Personal information
- Full name: Neil Anthony Whitworth
- Date of birth: 12 April 1972 (age 54)
- Place of birth: Ince-in-Makerfield, England
- Height: 6 ft 2 in (1.88 m)
- Position: Centre-back

Youth career
- 000?–1989: Wigan Athletic

Senior career*
- Years: Team / Apps / (Gls)
- 1989–1990: Wigan Athletic / 2 / (0)
- 1990–1994: Manchester United / 1 / (0)
- 1992: → Preston North End (loan) / 6 / (0)
- 1992: → Barnsley (loan) / 11 / (0)
- 1993: → Rotherham United (loan) / 8 / (1)
- 1993: → Blackpool (loan) / 3 / (0)
- 1994–1998: Kilmarnock / 75 / (3)
- 1998: → Wigan Athletic (loan) / 8 / (0)
- 1998–2000: Hull City / 19 / (2)
- 2000–2003: Exeter City / 57 / (1)
- 2003–2004: Southport / 22 / (0)
- 2003–2004: → Radcliffe Borough (loan) / 3 / (0)
- 2006: Fleetwood Town / ? / (?)
- Total:  / 215 / (7)

= Neil Whitworth =

English footballer

Neil Anthony Whitworth (born 12 April 1972) is an English former football defender.

Born in Ince-in-Makerfield, Wigan, to a former rugby league footballer, Whitworth began his career at Wigan Athletic as a trainee.

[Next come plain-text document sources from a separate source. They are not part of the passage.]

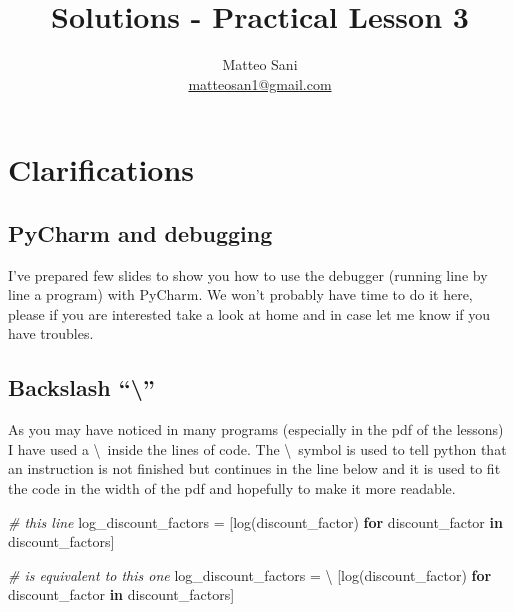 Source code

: \documentclass[11pt]{article}
\title{Solutions - Practical Lesson 3}
\author{Matteo Sani \\ \href{mailto:matteosan1@gmail.com}{matteosan1@gmail.com}}
\newenvironment{Shaded}{}{}
\newcommand{\KeywordTok}[1]{\textcolor[rgb]{0.00,0.44,0.13}{\textbf{{#1}}}}
\newcommand{\CommentTok}[1]{\textcolor[rgb]{0.38,0.63,0.69}{\textit{{#1}}}}
\newcommand{\NormalTok}[1]{{#1}}
\newcommand{\ControlFlowTok}[1]{\textcolor[rgb]{0.00,0.44,0.13}{\textbf{{#1}}}}
\newcommand{\OperatorTok}[1]{\textcolor[rgb]{0.40,0.40,0.40}{{#1}}}
\begin{document}
    
    
    \maketitle
    
    

    
    \hypertarget{clarifications}{%
\section{Clarifications}\label{clarifications}}

\hypertarget{pycharm-and-debugging}{%
\subsection{PyCharm and debugging}\label{pycharm-and-debugging}}

I've prepared few slides to show you how to use the debugger (running
line by line a program) with PyCharm. We won't probably have time to do
it here, please if you are interested take a look at home and in case
let me know if you have troubles.

\hypertarget{section}{%
\subsection{\texorpdfstring{Backslash ``\textbackslash''
}{ }}\label{section}}

As you may have noticed in many programs (especially in the pdf of the
lessons) I have used a \textbackslash~inside the lines of code. The \textbackslash~symbol is used to
tell python that an instruction is not finished but continues in the
line below and it is used to fit the code in the width of the pdf and
hopefully to make it more readable.

\begin{Shaded}
\begin{Highlighting}[]
\CommentTok{# this line}
\NormalTok{log_discount_factors }\OperatorTok{=}\NormalTok{ [log(discount_factor) }\ControlFlowTok{for}\NormalTok{ discount_factor }\KeywordTok{in}\NormalTok{ discount_factors]}

\CommentTok{# is equivalent to this one }
\NormalTok{log_discount_factors }\OperatorTok{=} \OperatorTok{\textbackslash{}}
\NormalTok{    [log(discount_factor) }\ControlFlowTok{for}\NormalTok{ discount_factor }\KeywordTok{in}\NormalTok{ discount_factors]}
\end{Highlighting}
\end{Shaded}
\end{document}
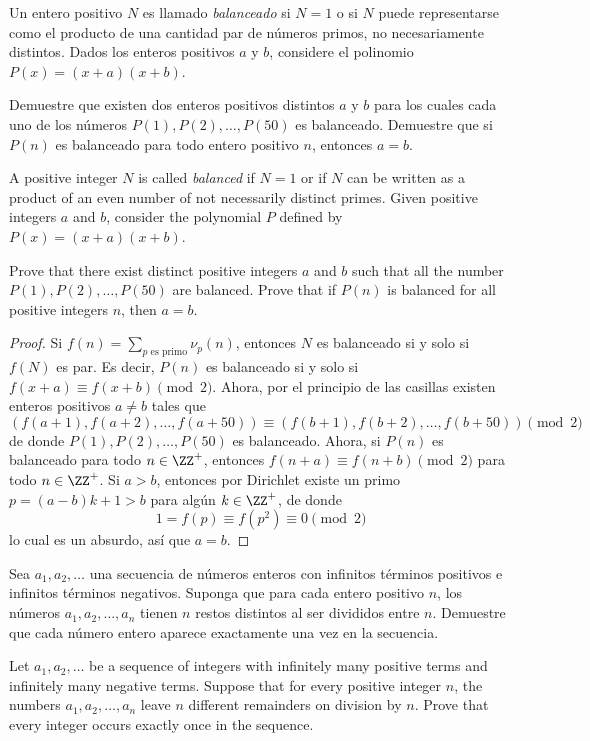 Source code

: \begin{probEG}[ISL 2009/N2]
	Un entero positivo $N$ es llamado \emph{balanceado} si $N=1$ o si $N$ puede representarse como el producto de una cantidad par de números primos, no necesariamente distintos. Dados los enteros positivos $a$ y $b$, considere el polinomio $P(x)=(x+a)(x+b)$.
	\begin{enumerate}[(a)]
		\ii Demuestre que existen dos enteros positivos distintos $a$ y $b$ para los cuales cada uno de los números $P(1),P(2),\dots,P(50)$ es balanceado.
		\ii Demuestre que si $P(n)$ es balanceado para todo entero positivo $n$, entonces $a=b$.
	\end{enumerate}
	\begin{hint}
		A positive integer $N$ is called \emph{balanced} if $N=1$ or if $N$ can be written as a product of an even number of not necessarily distinct primes. Given positive integers $a$ and $b$, consider the polynomial $P$ defined by $P(x)=(x+a)(x+b)$.
		\begin{enumerate}[(a)]
			\ii Prove that there exist distinct positive integers $a$ and $b$ such that all the number $P(1),P(2),\dots,P(50)$ are balanced.
			\ii Prove that if $P(n)$ is balanced for all positive integers $n$, then $a=b$.
		\end{enumerate}
	\end{hint}
\end{probEG}

\begin{proof}
	Si $f(n)=\sum_{p\text{ es primo}}\nu_p(n)$, entonces $N$ es balanceado si y solo si $f(N)$ es par. Es decir, $P(n)$ es balanceado si y solo si $f(x+a)\equiv f(x+b)\pmod 2$. Ahora, por el principio de las casillas existen enteros positivos $a\ne b$ tales que
	\[(f(a+1),f(a+2),\dots,f(a+50))\equiv(f(b+1),f(b+2),\dots,f(b+50))\pmod 2\]
	de donde $P(1),P(2),\dots,P(50)$ es balanceado. Ahora, si $P(n)$ es balanceado para todo $n\in\ZZ^+$, entonces $f(n+a)\equiv f(n+b)\pmod 2$ para todo $n\in\ZZ^+$. Si $a>b$, entonces por Dirichlet existe un primo $p=(a-b)k+1>b$ para algún $k\in\ZZ^+$, de donde
	\[1=f(p)\equiv f(p^2)\equiv 0\pmod 2\]
	lo cual es un absurdo, así que $a=b$.
\end{proof}

\begin{probMG}
	Sea $a_1,a_2,\dots$ una secuencia de números enteros con infinitos términos positivos e infinitos términos negativos. Suponga que para cada entero positivo $n$, los números $a_1,a_2,\dots,a_n$ tienen $n$ restos distintos al ser divididos entre $n$. Demuestre que cada número entero aparece exactamente una vez en la secuencia.
	\forum[aops]{281572}
	\begin{hint}
		Let $a_1,a_2,\dots$ be a sequence of integers with infinitely many positive terms and infinitely many negative terms. Suppose that for every positive integer $n$, the numbers $a_1,a_2,\dots,a_n$ leave $n$ different remainders on division by $n$. Prove that every integer occurs exactly once in the sequence.
	\end{hint}
\end{probMG}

He made his senior debut for Wigan on 10 February 1990 in a Third Division match against Leyton Orient; Wigan lost the match 2–0. Manchester United spotted Whitworth's potential and signed him for a fee of £45,000 in June 1990. His United debut came nine months later, when he played in a 1–1 draw away to Southampton. However, Whitworth did not play again for Manchester United and was shipped out on loan to four clubs before he and Colin McKee were sold to Kilmarnock for a combined fee of £350,000 in September 1994.

Whitworth first went on loan to Preston North End for a month in January 1992, playing six games for the Lancashire club. He then went to Barnsley in February 1992 until the end of the season, making 11 appearances. He played out the 1992–93 season in the Manchester United reserve team, but went on another month-long loan to Rotherham United in October 1993, immediately followed by a month at Blackpool.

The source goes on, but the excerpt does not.